• _EXERCISE BRIEF_
Once the pictures have been set aside, copy every remaining entry exactly.

• _Document images with source code_

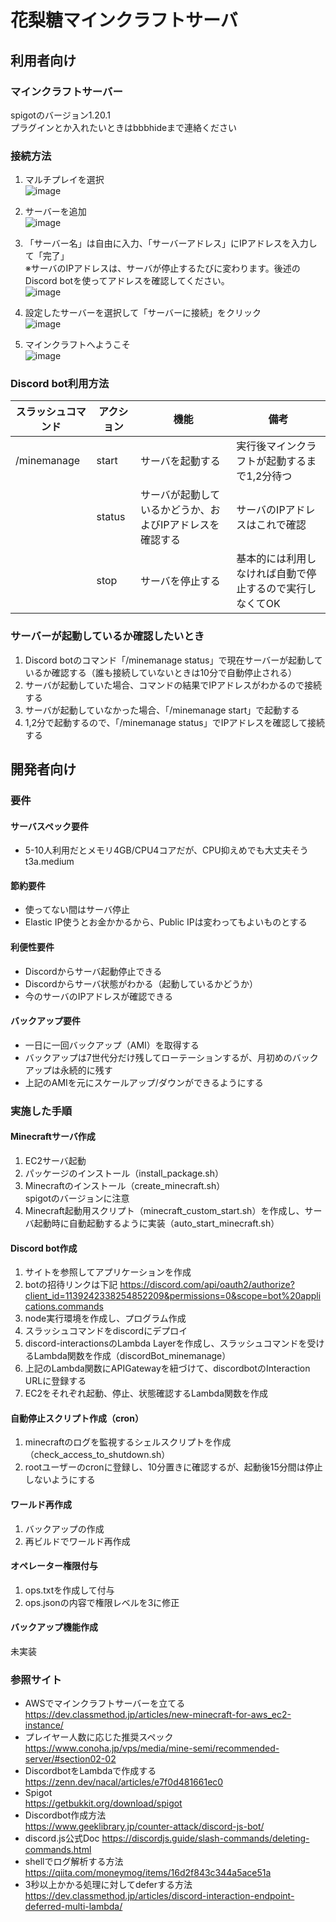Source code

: # 花梨糖マインクラフトサーバ

## 利用者向け
### マインクラフトサーバー
spigotのバージョン1.20.1  
プラグインとか入れたいときはbbbhideまで連絡ください

### 接続方法
1. マルチプレイを選択  
![image](https://github.com/hideBBBtec/karinto_minecraft/assets/54278033/52ebdc99-4ae4-434a-aa66-49708142df46)

2. サーバーを追加  
![image](https://github.com/hideBBBtec/karinto_minecraft/assets/54278033/b354ff77-0e48-41bb-88cf-4173ee6c81da)

3. 「サーバー名」は自由に入力、「サーバーアドレス」にIPアドレスを入力して「完了」  
※サーバのIPアドレスは、サーバが停止するたびに変わります。後述のDiscord botを使ってアドレスを確認してください。  
![image](https://github.com/hideBBBtec/karinto_minecraft/assets/54278033/ad689973-b9ae-40e3-95b1-4353ba75ab5b)

4. 設定したサーバーを選択して「サーバーに接続」をクリック  
![image](https://github.com/hideBBBtec/karinto_minecraft/assets/54278033/9e18c66a-421d-46af-8703-c836e972b8cc)

5. マインクラフトへようこそ  
![image](https://github.com/hideBBBtec/karinto_minecraft/assets/54278033/26fae989-a402-4869-9fa6-46dd641d603e)

### Discord bot利用方法
|スラッシュコマンド|アクション|機能|備考|
|---|---|---|---|
|/minemanage|start|サーバを起動する|実行後マインクラフトが起動するまで1,2分待つ|
||status|サーバが起動しているかどうか、およびIPアドレスを確認する|サーバのIPアドレスはこれで確認|
||stop|サーバを停止する|基本的には利用しなければ自動で停止するので実行しなくてOK|


### サーバーが起動しているか確認したいとき
1. Discord botのコマンド「/minemanage status」で現在サーバーが起動しているか確認する（誰も接続していないときは10分で自動停止される）
2. サーバが起動していた場合、コマンドの結果でIPアドレスがわかるので接続する
3. サーバが起動していなかった場合、「/minemanage start」で起動する
4. 1,2分で起動するので、「/minemanage status」でIPアドレスを確認して接続する

## 開発者向け

### 要件
#### サーバスペック要件
- 5-10人利用だとメモリ4GB/CPU4コアだが、CPU抑えめでも大丈夫そう  
t3a.medium

#### 節約要件
- 使ってない間はサーバ停止
- Elastic IP使うとお金かかるから、Public IPは変わってもよいものとする

#### 利便性要件
- Discordからサーバ起動停止できる
- Discordからサーバ状態がわかる（起動しているかどうか）
- 今のサーバのIPアドレスが確認できる

#### バックアップ要件
- 一日に一回バックアップ（AMI）を取得する
- バックアップは7世代分だけ残してローテーションするが、月初めのバックアップは永続的に残す
- 上記のAMIを元にスケールアップ/ダウンができるようにする

### 実施した手順
#### Minecraftサーバ作成
1. EC2サーバ起動
2. パッケージのインストール（install_package.sh）
3. Minecraftのインストール（create_minecraft.sh）  
spigotのバージョンに注意
4. Minecraft起動用スクリプト（minecraft_custom_start.sh）を作成し、サーバ起動時に自動起動するように実装（auto_start_minecraft.sh）

#### Discord bot作成
1. サイトを参照してアプリケーションを作成
2. botの招待リンクは下記
https://discord.com/api/oauth2/authorize?client_id=1139242338254852209&permissions=0&scope=bot%20applications.commands
3. node実行環境を作成し、プログラム作成
4. スラッシュコマンドをdiscordにデプロイ
5. discord-interactionsのLambda Layerを作成し、スラッシュコマンドを受けるLambda関数を作成（discordBot_minemanage）
6. 上記のLambda関数にAPIGatewayを紐づけて、discordbotのInteraction URLに登録する
7. EC2をそれぞれ起動、停止、状態確認するLambda関数を作成

#### 自動停止スクリプト作成（cron）
1. minecraftのログを監視するシェルスクリプトを作成（check_access_to_shutdown.sh）
2. rootユーザーのcronに登録し、10分置きに確認するが、起動後15分間は停止しないようにする

#### ワールド再作成
1. バックアップの作成
2. 再ビルドでワールド再作成

#### オペレーター権限付与
1. ops.txtを作成して付与
2. ops.jsonの内容で権限レベルを3に修正

#### バックアップ機能作成
未実装

### 参照サイト
- AWSでマインクラフトサーバーを立てる  
https://dev.classmethod.jp/articles/new-minecraft-for-aws_ec2-instance/
- プレイヤー人数に応じた推奨スペック  
https://www.conoha.jp/vps/media/mine-semi/recommended-server/#section02-02
- DiscordbotをLambdaで作成する  
https://zenn.dev/nacal/articles/e7f0d481661ec0
- Spigot  
https://getbukkit.org/download/spigot
- Discordbot作成方法  
https://www.geeklibrary.jp/counter-attack/discord-js-bot/
- discord.js公式Doc
https://discordjs.guide/slash-commands/deleting-commands.html
- shellでログ解析する方法  
https://qiita.com/moneymog/items/16d2f843c344a5ace51a
- 3秒以上かかる処理に対してdeferする方法
https://dev.classmethod.jp/articles/discord-interaction-endpoint-deferred-multi-lambda/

• _FINISHED EXERCISE_
Source code

: # 花梨糖マインクラフトサーバ

## 利用者向け
### マインクラフトサーバー
spigotのバージョン1.20.1  
プラグインとか入れたいときはbbbhideまで連絡ください

### 接続方法
1. マルチプレイを選択  
![image](https://github.com/hideBBBtec/karinto_minecraft/assets/54278033/52ebdc99-4ae4-434a-aa66-49708142df46)

2. サーバーを追加  
![image](https://github.com/hideBBBtec/karinto_minecraft/assets/54278033/b354ff77-0e48-41bb-88cf-4173ee6c81da)

3. 「サーバー名」は自由に入力、「サーバーアドレス」にIPアドレスを入力して「完了」  
※サーバのIPアドレスは、サーバが停止するたびに変わります。後述のDiscord botを使ってアドレスを確認してください。  
![image](https://github.com/hideBBBtec/karinto_minecraft/assets/54278033/ad689973-b9ae-40e3-95b1-4353ba75ab5b)

4. 設定したサーバーを選択して「サーバーに接続」をクリック  
![image](https://github.com/hideBBBtec/karinto_minecraft/assets/54278033/9e18c66a-421d-46af-8703-c836e972b8cc)

5. マインクラフトへようこそ  
![image](https://github.com/hideBBBtec/karinto_minecraft/assets/54278033/26fae989-a402-4869-9fa6-46dd641d603e)

### Discord bot利用方法
|スラッシュコマンド|アクション|機能|備考|
|---|---|---|---|
|/minemanage|start|サーバを起動する|実行後マインクラフトが起動するまで1,2分待つ|
||status|サーバが起動しているかどうか、およびIPアドレスを確認する|サーバのIPアドレスはこれで確認|
||stop|サーバを停止する|基本的には利用しなければ自動で停止するので実行しなくてOK|


### サーバーが起動しているか確認したいとき
1. Discord botのコマンド「/minemanage status」で現在サーバーが起動しているか確認する（誰も接続していないときは10分で自動停止される）
2. サーバが起動していた場合、コマンドの結果でIPアドレスがわかるので接続する
3. サーバが起動していなかった場合、「/minemanage start」で起動する
4. 1,2分で起動するので、「/minemanage status」でIPアドレスを確認して接続する

## 開発者向け

### 要件
#### サーバスペック要件
- 5-10人利用だとメモリ4GB/CPU4コアだが、CPU抑えめでも大丈夫そう  
t3a.medium

#### 節約要件
- 使ってない間はサーバ停止
- Elastic IP使うとお金かかるから、Public IPは変わってもよいものとする

#### 利便性要件
- Discordからサーバ起動停止できる
- Discordからサーバ状態がわかる（起動しているかどうか）
- 今のサーバのIPアドレスが確認できる

#### バックアップ要件
- 一日に一回バックアップ（AMI）を取得する
- バックアップは7世代分だけ残してローテーションするが、月初めのバックアップは永続的に残す
- 上記のAMIを元にスケールアップ/ダウンができるようにする

### 実施した手順
#### Minecraftサーバ作成
1. EC2サーバ起動
2. パッケージのインストール（install_package.sh）
3. Minecraftのインストール（create_minecraft.sh）  
spigotのバージョンに注意
4. Minecraft起動用スクリプト（minecraft_custom_start.sh）を作成し、サーバ起動時に自動起動するように実装（auto_start_minecraft.sh）

#### Discord bot作成
1. サイトを参照してアプリケーションを作成
2. botの招待リンクは下記
https://discord.com/api/oauth2/authorize?client_id=1139242338254852209&permissions=0&scope=bot%20applications.commands
3. node実行環境を作成し、プログラム作成
4. スラッシュコマンドをdiscordにデプロイ
5. discord-interactionsのLambda Layerを作成し、スラッシュコマンドを受けるLambda関数を作成（discordBot_minemanage）
6. 上記のLambda関数にAPIGatewayを紐づけて、discordbotのInteraction URLに登録する
7. EC2をそれぞれ起動、停止、状態確認するLambda関数を作成

#### 自動停止スクリプト作成（cron）
1. minecraftのログを監視するシェルスクリプトを作成（check_access_to_shutdown.sh）
2. rootユーザーのcronに登録し、10分置きに確認するが、起動後15分間は停止しないようにする

#### ワールド再作成
1. バックアップの作成
2. 再ビルドでワールド再作成

#### オペレーター権限付与
1. ops.txtを作成して付与
2. ops.jsonの内容で権限レベルを3に修正

#### バックアップ機能作成
未実装

### 参照サイト
- AWSでマインクラフトサーバーを立てる  
https://dev.classmethod.jp/articles/new-minecraft-for-aws_ec2-instance/
- プレイヤー人数に応じた推奨スペック  
https://www.conoha.jp/vps/media/mine-semi/recommended-server/#section02-02
- DiscordbotをLambdaで作成する  
https://zenn.dev/nacal/articles/e7f0d481661ec0
- Spigot  
https://getbukkit.org/download/spigot
- Discordbot作成方法  
https://www.geeklibrary.jp/counter-attack/discord-js-bot/
- discord.js公式Doc
https://discordjs.guide/slash-commands/deleting-commands.html
- shellでログ解析する方法  
https://qiita.com/moneymog/items/16d2f843c344a5ace51a
- 3秒以上かかる処理に対してdeferする方法
https://dev.classmethod.jp/articles/discord-interaction-endpoint-deferred-multi-lambda/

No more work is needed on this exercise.